I'm using Core Data to store a lot (1000s) of items. A pair of properties on each item are used to determine uniqueness, so when a new item comes in, I compare it against the existing items before inserting it. Since the incoming data is in the form of an RSS feed, there are often many duplicates, and the cost of the uniquing step is O(N^2), which has become significant.

Right now, I create a set of existing items before iterating over the list of (possible) new items. My theory is that on the first iteration, all the items will be faulted in, and assuming we aren't pressed for memory, most of those items will remain resident over the course of the iteration.

I see my options thusly:

  1. Use string comparison for uniquing, iterating over all "new" items and comparing to all existing items (Current approach)
  2. Use a predicate to filter the set of existing items against the properties of the "new" items.
  3. Use a predicate with Core Data to determine uniqueness of each "new" item (without retrieving the set of existing items).

Is option 3 likely to be faster than my current approach? Do you know of a better way?

+2  A: 

A comparison of integer hash values — generate the hash of the components of an incoming RSS news item, use a predicate to filter all items with the same hash attribute value, and see if any object is fetched — may yield better performance than string comparisons of all the attributes within every entity.

Alex Reynolds
I wound up going this route and it seems pretty performant so far. Thanks for the help.
warrenm
A: 

As per Alex's answer, a predicate on an integer property should be quicker, but the strategy should be adjusted to better suit the task:

  1. collect a list of all incoming item hashes

  2. fetch all objects matching that hash list (only fetch the hash property)

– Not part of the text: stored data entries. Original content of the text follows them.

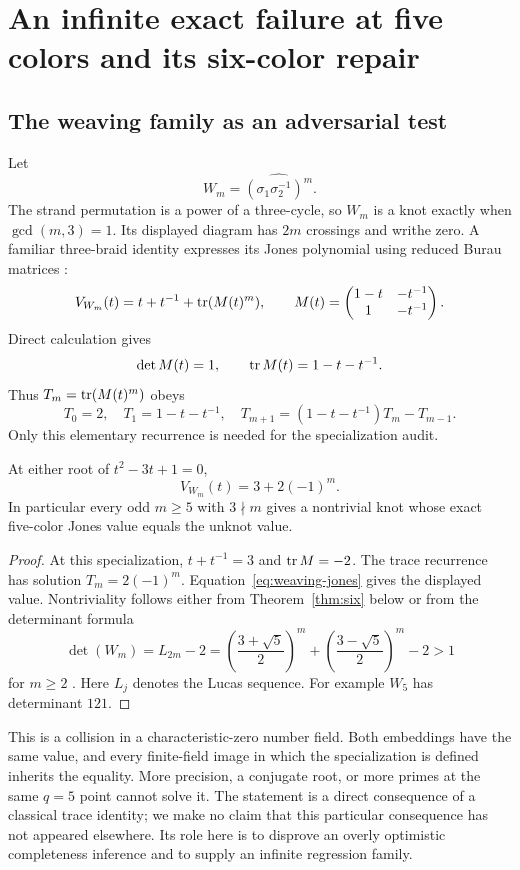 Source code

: \section{An infinite exact failure at five colors and its six-color repair}
\label{sec:blind}

\subsection{The weaving family as an adversarial test}

Let
\[
 W_m=\widehat{(\sigma_1\sigma_2^{-1})^m}.
\]
The strand permutation is a power of a three-cycle, so $W_m$ is a knot
exactly when $\gcd(m,3)=1$. Its displayed diagram has $2m$ crossings and
writhe zero. A familiar three-braid identity expresses its Jones polynomial
using reduced Burau matrices \cite{birman1985,alsukaiti2024}:
\begin{equation}
 V_{W_m}(t)=t+t^{-1}+\tr(M(t)^m),\qquad
 M(t)=
 \begin{pmatrix}
  1-t&-t^{-1}\\
  1&-t^{-1}
 \end{pmatrix}.
 \label{eq:weaving-jones}
\end{equation}
Direct calculation gives
\[
 \det M(t)=1,\qquad \tr M(t)=1-t-t^{-1}.
\]
Thus $T_m=\tr(M(t)^m)$ obeys
\[
 T_0=2,\quad T_1=1-t-t^{-1},\quad
 T_{m+1}=(1-t-t^{-1})T_m-T_{m-1}.
\]
Only this elementary recurrence is needed for the specialization audit.

\begin{theorem}\label{thm:blind}
At either root of $t^2-3t+1=0$,
\[
 V_{W_m}(t)=3+2(-1)^m.
\]
In particular every odd $m\ge5$ with $3\nmid m$ gives a nontrivial knot
whose exact five-color Jones value equals the unknot value.
\end{theorem}
\begin{proof}
At this specialization, $t+t^{-1}=3$ and $\tr M=-2$.
The trace recurrence has solution $T_m=2(-1)^m$.
Equation~\eqref{eq:weaving-jones} gives the displayed value.
Nontriviality follows either from Theorem~\ref{thm:six} below or from
the determinant formula
\[
 \det(W_m)=L_{2m}-2
   =\left(\frac{3+\sqrt5}{2}\right)^m
    +\left(\frac{3-\sqrt5}{2}\right)^m-2>1
\]
for $m\ge2$ \cite{alsukaiti2024}. Here $L_j$ denotes the Lucas sequence.
For example $W_5$ has determinant $121$.
\end{proof}

This is a collision in a characteristic-zero number field. Both embeddings
have the same value, and every finite-field image in which the specialization
is defined inherits the equality. More precision, a conjugate root, or more
primes at the same $q=5$ point cannot solve it.
The statement is a direct consequence of a classical trace identity; we
make no claim that this particular consequence has not appeared elsewhere.
Its role here is to disprove an overly optimistic completeness inference and
to supply an infinite regression family.

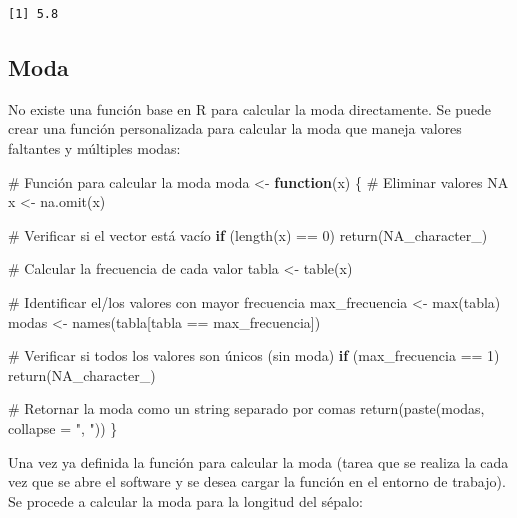 \documentclass[
  spanish,
  letterpaper,
]{book}
\newenvironment{Shaded}{\begin{snugshade}}{\end{snugshade}}
\newcommand{\AttributeTok}[1]{\textcolor[rgb]{0.40,0.45,0.13}{#1}}
\newcommand{\CommentTok}[1]{\textcolor[rgb]{0.37,0.37,0.37}{#1}}
\newcommand{\ConstantTok}[1]{\textcolor[rgb]{0.56,0.35,0.01}{#1}}
\newcommand{\ControlFlowTok}[1]{\textcolor[rgb]{0.00,0.23,0.31}{\textbf{#1}}}
\newcommand{\DecValTok}[1]{\textcolor[rgb]{0.68,0.00,0.00}{#1}}
\newcommand{\FunctionTok}[1]{\textcolor[rgb]{0.28,0.35,0.67}{#1}}
\newcommand{\NormalTok}[1]{\textcolor[rgb]{0.00,0.23,0.31}{#1}}
\newcommand{\OtherTok}[1]{\textcolor[rgb]{0.00,0.23,0.31}{#1}}
\newcommand{\SpecialCharTok}[1]{\textcolor[rgb]{0.37,0.37,0.37}{#1}}
\newcommand{\StringTok}[1]{\textcolor[rgb]{0.13,0.47,0.30}{#1}}
\begin{document}
\begin{verbatim}
[1] 5.8
\end{verbatim}

\subsection{Moda}\label{moda-1}

No existe una función base en R para calcular la moda directamente. Se
puede crear una función personalizada para calcular la moda que maneja
valores faltantes y múltiples modas:

\begin{Shaded}
\begin{Highlighting}[]
\CommentTok{\# Función para calcular la moda}
\NormalTok{moda }\OtherTok{\textless{}{-}} \ControlFlowTok{function}\NormalTok{(x) \{}
  \CommentTok{\# Eliminar valores NA}
\NormalTok{  x }\OtherTok{\textless{}{-}} \FunctionTok{na.omit}\NormalTok{(x)}

  \CommentTok{\# Verificar si el vector está vacío}
  \ControlFlowTok{if}\NormalTok{ (}\FunctionTok{length}\NormalTok{(x) }\SpecialCharTok{==} \DecValTok{0}\NormalTok{) }\FunctionTok{return}\NormalTok{(}\ConstantTok{NA\_character\_}\NormalTok{)}

  \CommentTok{\# Calcular la frecuencia de cada valor}
\NormalTok{  tabla }\OtherTok{\textless{}{-}} \FunctionTok{table}\NormalTok{(x)}

  \CommentTok{\# Identificar el/los valores con mayor frecuencia}
\NormalTok{  max\_frecuencia }\OtherTok{\textless{}{-}} \FunctionTok{max}\NormalTok{(tabla)}
\NormalTok{  modas }\OtherTok{\textless{}{-}} \FunctionTok{names}\NormalTok{(tabla[tabla }\SpecialCharTok{==}\NormalTok{ max\_frecuencia])}

  \CommentTok{\# Verificar si todos los valores son únicos (sin moda)}
  \ControlFlowTok{if}\NormalTok{ (max\_frecuencia }\SpecialCharTok{==} \DecValTok{1}\NormalTok{) }\FunctionTok{return}\NormalTok{(}\ConstantTok{NA\_character\_}\NormalTok{)}

  \CommentTok{\# Retornar la moda como un string separado por comas}
  \FunctionTok{return}\NormalTok{(}\FunctionTok{paste}\NormalTok{(modas, }\AttributeTok{collapse =} \StringTok{", "}\NormalTok{))}
\NormalTok{\}}
\end{Highlighting}
\end{Shaded}

Una vez ya definida la función para calcular la moda (tarea que se
realiza la cada vez que se abre el software y se desea cargar la función
en el entorno de trabajo). Se procede a calcular la moda para la
longitud del sépalo:
\end{document}
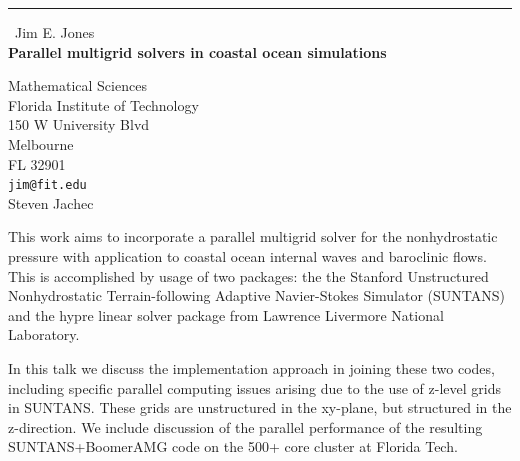 \documentclass{report}
\begin{document}
\begin{center}
\rule{6in}{1pt} \
{\large Jim E. Jones \\
{\bf Parallel multigrid solvers in coastal ocean simulations}}

Mathematical Sciences \\ Florida Institute of Technology \\ 150 W University Blvd \\ Melbourne \\ FL 32901
\\
{\tt jim@fit.edu}\\
Steven Jachec\end{center}



This work aims to incorporate a parallel multigrid solver for the
nonhydrostatic pressure with application to coastal ocean internal waves
and baroclinic flows. This is accomplished by usage of two packages: the
the Stanford Unstructured Nonhydrostatic Terrain-following Adaptive
Navier-Stokes Simulator (SUNTANS) and the hypre linear solver package
from Lawrence Livermore National Laboratory.

In this talk we discuss the implementation approach in joining these two
codes, including specific parallel computing issues arising due to the
use of z-level grids in SUNTANS. These grids are unstructured in the
xy-plane, but structured in the z-direction. We include discussion of the
parallel performance of the resulting SUNTANS+BoomerAMG code on the 500+
core cluster at Florida Tech.
\end{document}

  3. iterate over the incoming items, skipping those that have their hash in the fetched matches

Additionally you can fetch a dictionary result to avoid having the managed objects set up that you will not use (unless you intend on updating the existing objects instead of just skipping the identical incoming items)

ohhorob
+1  A: 

The third step of ohhorob's proposed solution is probably most efficently implemented as described in the Core Data docs in the section 'Implementing Find-or-Create Efficiently'. That is, sorting both the incoming items and their correspondant existing items after the hash property, then looping over the two collections in parallell.

niblha
That's an outstanding document. I don't know how I haven't seen it before.